POSIX Compatibility: Similar to pthread_setcancelstate(), but applies to all task types.

task_setcanceltype

int task_setcanceltype(int type, int *oldtype);

Sets the calling task's cancellation type, controlling when cancellation requests take effect. Similar to pthread_setcanceltype() but applies to all tasks (not only pthreads).

The cancellation type determines when a task responds to cancellation requests, affecting cancellation safety and responsiveness.

Parameters:

  • type The new cancellation type. Valid values:
    • TASK_CANCEL_DEFERRED (0): Deferred cancellation (default); responds to requests only at cancellation points, such as pthread_testcancel(), sleep(), read(), and other blocking calls
    • TASK_CANCEL_ASYNCHRONOUS (1): Asynchronous cancellation; the task can be canceled at any time (dangerous; may cause resource leaks or data inconsistency)
  • oldtype If non-NULL, receives the previous cancellation type.

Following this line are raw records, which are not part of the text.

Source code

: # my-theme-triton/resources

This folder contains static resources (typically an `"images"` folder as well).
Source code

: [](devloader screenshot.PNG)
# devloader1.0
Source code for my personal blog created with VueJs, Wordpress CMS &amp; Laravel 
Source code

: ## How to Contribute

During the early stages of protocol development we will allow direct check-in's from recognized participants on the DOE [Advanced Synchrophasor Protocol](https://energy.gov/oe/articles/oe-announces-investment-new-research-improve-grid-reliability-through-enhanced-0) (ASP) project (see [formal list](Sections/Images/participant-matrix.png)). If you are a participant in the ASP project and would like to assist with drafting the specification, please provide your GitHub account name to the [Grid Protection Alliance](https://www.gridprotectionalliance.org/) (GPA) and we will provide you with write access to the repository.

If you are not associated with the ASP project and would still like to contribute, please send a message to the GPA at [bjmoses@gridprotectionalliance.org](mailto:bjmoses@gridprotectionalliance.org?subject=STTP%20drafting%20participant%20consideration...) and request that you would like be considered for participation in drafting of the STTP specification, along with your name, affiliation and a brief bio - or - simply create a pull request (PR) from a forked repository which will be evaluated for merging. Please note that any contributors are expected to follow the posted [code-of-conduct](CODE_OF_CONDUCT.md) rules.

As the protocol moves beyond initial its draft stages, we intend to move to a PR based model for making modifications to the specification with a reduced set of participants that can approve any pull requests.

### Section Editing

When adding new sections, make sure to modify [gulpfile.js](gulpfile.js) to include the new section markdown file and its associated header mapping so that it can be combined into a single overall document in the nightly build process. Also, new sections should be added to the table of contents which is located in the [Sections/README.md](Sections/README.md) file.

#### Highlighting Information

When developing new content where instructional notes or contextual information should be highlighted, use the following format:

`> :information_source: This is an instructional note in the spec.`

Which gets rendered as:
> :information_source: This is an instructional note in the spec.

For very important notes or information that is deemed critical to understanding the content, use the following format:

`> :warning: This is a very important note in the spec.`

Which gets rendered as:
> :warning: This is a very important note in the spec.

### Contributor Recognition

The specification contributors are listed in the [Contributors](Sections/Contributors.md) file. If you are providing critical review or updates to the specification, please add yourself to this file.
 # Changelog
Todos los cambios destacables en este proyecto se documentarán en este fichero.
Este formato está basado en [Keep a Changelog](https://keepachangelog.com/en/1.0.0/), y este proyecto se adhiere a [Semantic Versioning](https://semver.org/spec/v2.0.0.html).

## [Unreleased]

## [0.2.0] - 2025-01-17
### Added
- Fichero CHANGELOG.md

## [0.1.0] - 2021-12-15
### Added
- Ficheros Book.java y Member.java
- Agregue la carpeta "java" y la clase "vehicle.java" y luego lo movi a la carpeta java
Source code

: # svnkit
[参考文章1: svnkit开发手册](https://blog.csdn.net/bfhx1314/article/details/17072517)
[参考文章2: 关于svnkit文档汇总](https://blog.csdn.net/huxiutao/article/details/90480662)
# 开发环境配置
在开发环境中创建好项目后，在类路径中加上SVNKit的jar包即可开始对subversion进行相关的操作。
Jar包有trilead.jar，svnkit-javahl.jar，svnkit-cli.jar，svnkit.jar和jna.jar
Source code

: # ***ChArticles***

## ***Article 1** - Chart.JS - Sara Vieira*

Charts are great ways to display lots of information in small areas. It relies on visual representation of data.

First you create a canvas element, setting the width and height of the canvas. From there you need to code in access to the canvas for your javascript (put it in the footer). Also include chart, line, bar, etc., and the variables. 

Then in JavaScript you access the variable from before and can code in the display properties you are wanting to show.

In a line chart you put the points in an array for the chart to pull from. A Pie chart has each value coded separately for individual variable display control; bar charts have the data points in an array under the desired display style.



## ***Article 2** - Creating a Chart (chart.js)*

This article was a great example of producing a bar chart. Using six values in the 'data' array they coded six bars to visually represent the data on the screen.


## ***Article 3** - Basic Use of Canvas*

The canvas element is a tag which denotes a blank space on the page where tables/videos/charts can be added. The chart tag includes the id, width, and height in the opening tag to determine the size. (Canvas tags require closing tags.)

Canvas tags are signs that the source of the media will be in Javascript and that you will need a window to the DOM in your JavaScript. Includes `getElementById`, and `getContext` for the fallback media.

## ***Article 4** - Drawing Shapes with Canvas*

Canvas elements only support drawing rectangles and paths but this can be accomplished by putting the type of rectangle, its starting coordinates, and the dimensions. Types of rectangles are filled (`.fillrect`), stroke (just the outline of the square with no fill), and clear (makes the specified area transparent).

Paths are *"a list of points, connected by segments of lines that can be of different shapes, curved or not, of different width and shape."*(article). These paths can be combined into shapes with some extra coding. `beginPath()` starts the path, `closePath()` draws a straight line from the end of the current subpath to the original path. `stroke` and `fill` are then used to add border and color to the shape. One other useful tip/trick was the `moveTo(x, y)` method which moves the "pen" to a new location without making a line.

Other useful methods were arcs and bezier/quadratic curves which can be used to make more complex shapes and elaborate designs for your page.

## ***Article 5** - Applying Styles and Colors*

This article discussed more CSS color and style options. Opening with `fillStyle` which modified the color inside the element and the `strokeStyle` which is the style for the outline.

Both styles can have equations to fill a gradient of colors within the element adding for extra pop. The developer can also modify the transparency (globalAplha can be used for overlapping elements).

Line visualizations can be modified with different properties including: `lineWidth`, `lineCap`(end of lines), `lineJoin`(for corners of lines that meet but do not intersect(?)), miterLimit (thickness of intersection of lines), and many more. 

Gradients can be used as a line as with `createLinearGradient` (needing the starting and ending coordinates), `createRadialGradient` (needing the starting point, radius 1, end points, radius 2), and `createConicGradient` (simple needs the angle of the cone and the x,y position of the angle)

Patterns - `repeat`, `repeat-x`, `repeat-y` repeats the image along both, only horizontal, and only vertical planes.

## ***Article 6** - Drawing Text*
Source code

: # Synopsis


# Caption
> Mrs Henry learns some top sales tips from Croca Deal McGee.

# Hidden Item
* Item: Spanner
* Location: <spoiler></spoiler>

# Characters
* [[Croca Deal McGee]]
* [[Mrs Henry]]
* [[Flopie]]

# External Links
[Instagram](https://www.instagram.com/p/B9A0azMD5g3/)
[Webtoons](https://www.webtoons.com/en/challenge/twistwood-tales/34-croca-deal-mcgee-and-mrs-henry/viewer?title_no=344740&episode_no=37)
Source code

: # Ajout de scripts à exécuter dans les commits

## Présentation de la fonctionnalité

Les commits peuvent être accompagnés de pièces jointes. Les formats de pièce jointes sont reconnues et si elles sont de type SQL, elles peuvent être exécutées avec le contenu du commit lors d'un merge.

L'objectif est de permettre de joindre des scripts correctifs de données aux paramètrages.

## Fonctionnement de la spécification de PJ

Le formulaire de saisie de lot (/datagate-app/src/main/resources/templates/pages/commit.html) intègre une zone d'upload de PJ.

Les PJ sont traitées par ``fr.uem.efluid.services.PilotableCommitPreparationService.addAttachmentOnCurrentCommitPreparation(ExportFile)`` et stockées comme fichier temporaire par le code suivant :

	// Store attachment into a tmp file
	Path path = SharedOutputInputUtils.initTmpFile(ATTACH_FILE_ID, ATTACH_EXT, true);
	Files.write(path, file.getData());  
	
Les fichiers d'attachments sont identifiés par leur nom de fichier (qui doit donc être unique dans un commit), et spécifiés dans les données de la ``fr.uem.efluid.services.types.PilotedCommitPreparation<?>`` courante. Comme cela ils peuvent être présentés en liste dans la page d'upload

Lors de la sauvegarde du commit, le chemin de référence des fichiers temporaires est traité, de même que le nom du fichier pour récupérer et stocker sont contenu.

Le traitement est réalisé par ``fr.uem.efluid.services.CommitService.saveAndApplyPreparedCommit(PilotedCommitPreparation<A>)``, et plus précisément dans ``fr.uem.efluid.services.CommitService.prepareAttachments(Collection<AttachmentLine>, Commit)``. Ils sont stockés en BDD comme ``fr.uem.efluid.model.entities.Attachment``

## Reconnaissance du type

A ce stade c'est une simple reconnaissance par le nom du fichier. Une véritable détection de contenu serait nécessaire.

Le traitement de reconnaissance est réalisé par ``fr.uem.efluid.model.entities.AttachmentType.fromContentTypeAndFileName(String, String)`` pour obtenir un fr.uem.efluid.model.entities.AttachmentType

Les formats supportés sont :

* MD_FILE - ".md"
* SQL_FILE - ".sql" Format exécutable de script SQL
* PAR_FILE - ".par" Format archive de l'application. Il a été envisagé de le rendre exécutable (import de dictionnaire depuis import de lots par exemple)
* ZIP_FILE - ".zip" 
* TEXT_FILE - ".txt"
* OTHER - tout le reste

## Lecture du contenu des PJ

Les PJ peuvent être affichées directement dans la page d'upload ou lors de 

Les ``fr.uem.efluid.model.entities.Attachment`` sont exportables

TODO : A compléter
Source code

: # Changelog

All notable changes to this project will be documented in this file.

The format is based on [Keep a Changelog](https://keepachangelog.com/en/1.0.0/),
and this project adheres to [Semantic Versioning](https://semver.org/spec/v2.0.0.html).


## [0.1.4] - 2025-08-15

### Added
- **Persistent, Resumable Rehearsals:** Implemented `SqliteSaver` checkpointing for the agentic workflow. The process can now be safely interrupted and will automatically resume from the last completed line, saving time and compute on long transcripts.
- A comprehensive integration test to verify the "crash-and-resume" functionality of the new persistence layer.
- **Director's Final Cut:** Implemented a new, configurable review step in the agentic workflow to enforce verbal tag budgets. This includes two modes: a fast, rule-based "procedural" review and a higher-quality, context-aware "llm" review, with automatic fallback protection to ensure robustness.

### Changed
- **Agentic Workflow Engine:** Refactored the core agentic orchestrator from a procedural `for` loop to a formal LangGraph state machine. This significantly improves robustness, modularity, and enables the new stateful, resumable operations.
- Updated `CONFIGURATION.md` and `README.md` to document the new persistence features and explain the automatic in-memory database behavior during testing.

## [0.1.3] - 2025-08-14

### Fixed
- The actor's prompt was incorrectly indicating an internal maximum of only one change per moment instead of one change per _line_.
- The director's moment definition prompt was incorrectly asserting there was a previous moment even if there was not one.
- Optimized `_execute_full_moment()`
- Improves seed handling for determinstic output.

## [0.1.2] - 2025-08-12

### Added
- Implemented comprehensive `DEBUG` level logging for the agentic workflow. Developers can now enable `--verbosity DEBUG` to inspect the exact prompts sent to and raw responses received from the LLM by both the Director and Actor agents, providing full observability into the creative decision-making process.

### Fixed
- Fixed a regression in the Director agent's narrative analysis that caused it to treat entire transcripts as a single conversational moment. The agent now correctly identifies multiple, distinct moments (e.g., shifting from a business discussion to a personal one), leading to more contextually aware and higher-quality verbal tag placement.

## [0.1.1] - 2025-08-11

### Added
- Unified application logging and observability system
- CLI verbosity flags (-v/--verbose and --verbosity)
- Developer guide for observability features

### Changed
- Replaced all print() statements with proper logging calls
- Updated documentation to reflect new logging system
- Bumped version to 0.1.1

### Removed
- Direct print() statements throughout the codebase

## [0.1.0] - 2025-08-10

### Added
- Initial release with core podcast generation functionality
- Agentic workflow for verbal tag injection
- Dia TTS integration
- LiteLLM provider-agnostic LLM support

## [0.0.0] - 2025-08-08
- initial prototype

Pass NULL if not needed.

Returns:

  • Success: Returns 0 (OK)
  • Failure: Returns a negative error code:
    • -EINVAL: type is invalid (not TASK_CANCEL_DEFERRED or TASK_CANCEL_ASYNCHRONOUS)

Notes:

  • Default type (DEFERRED) is safest: Deferred cancellation is the default and recommended type; it only takes effect at well-defined cancellation points, allowing the task to complete the current operation and clean up resources before being canceled.
  • Danger of asynchronous cancellation: TASK_CANCEL_ASYNCHRONOUS is extremely dangerous because the task may be canceled at any moment:
    • May be canceled while holding a mutex, causing deadlock
    • May be canceled mid-update of a data structure, causing data inconsistency
    • May be canceled after allocating memory but before saving the pointer, causing a memory leak
    • Only very specific code (such as pure computation tasks that do not access shared resources) should use asynchronous cancellation
  • Cancellation points: Common cancellation points include:
    • task_testcancel() / pthread_testcancel(): Explicit cancellation points
    • Blocking system calls: sleep(), usleep(), read(), write(), recv(), send()
    • Synchronization primitives: pthread_cond_wait(), sem_wait()
    • Some library functions: printf() (possibly)
  • Typical usage (temporarily enable asynchronous cancel):
    int oldtype;
    task_setcanceltype(TASK_CANCEL_ASYNCHRONOUS, &oldtype);
    // Pure computation task, no shared resources
    perform_long_computation();
    task_setcanceltype(oldtype, NULL);  // Restore original type
    
    But it is usually better to call task_testcancel() periodically inside a loop.
  • Recommended approach (add cancellation points in loops):
    while (processing) {
        process_chunk();
        task_testcancel();  // Periodically check for cancellation requests
    }
    
    This is safer than asynchronous cancellation and still responds promptly.
  • Interaction with cancel state: The cancel type and state together determine cancellation behavior:
    • state=ENABLE, type=DEFERRED: Cancel only at cancellation points (default, safest)
    • state=ENABLE, type=ASYNCHRONOUS: Can cancel at any time (dangerous)
    • state=DISABLE: Never cancel, regardless of type
  • Cleanup handlers: Regardless of cancellation type, cleanup handlers (pthread_cleanup_push) run when the task is canceled. However, asynchronous cancellation may trigger cleanup in an inconsistent state, causing issues.
  • Real-time considerations: In real-time systems, asynchronous cancellation may impact determinism; avoid using it. Prefer deferred cancellation or cooperative exit mechanisms.
  • Compatibility with pthread: In pthread threads, task_setcanceltype() and pthread_setcanceltype() are usually equivalent.
  • Default value: Newly created tasks default to TASK_CANCEL_DEFERRED.
  • Avoid mixing: Do not mix deferred and asynchronous cancel types in the same task; it makes the code hard to understand and maintain. Pick one and stick with it.
  • Async-safe code: If you must use asynchronous cancellation, ensure the task code is async-cancel-safe, similar to signal handler requirements:
    • Do not call non-async-safe functions (such as malloc(), printf())
    • Do not access shared data (or use atomic operations)
    • Do not hold any locks

POSIX Compatibility: Similar to pthread_setcanceltype(), but applies to all task types.

task_testcancel

void task_testcancel(void);

Creates an explicit cancellation point. If there is a pending cancellation request and the task's cancel state is TASK_CANCEL_ENABLE, the task is canceled and terminates here.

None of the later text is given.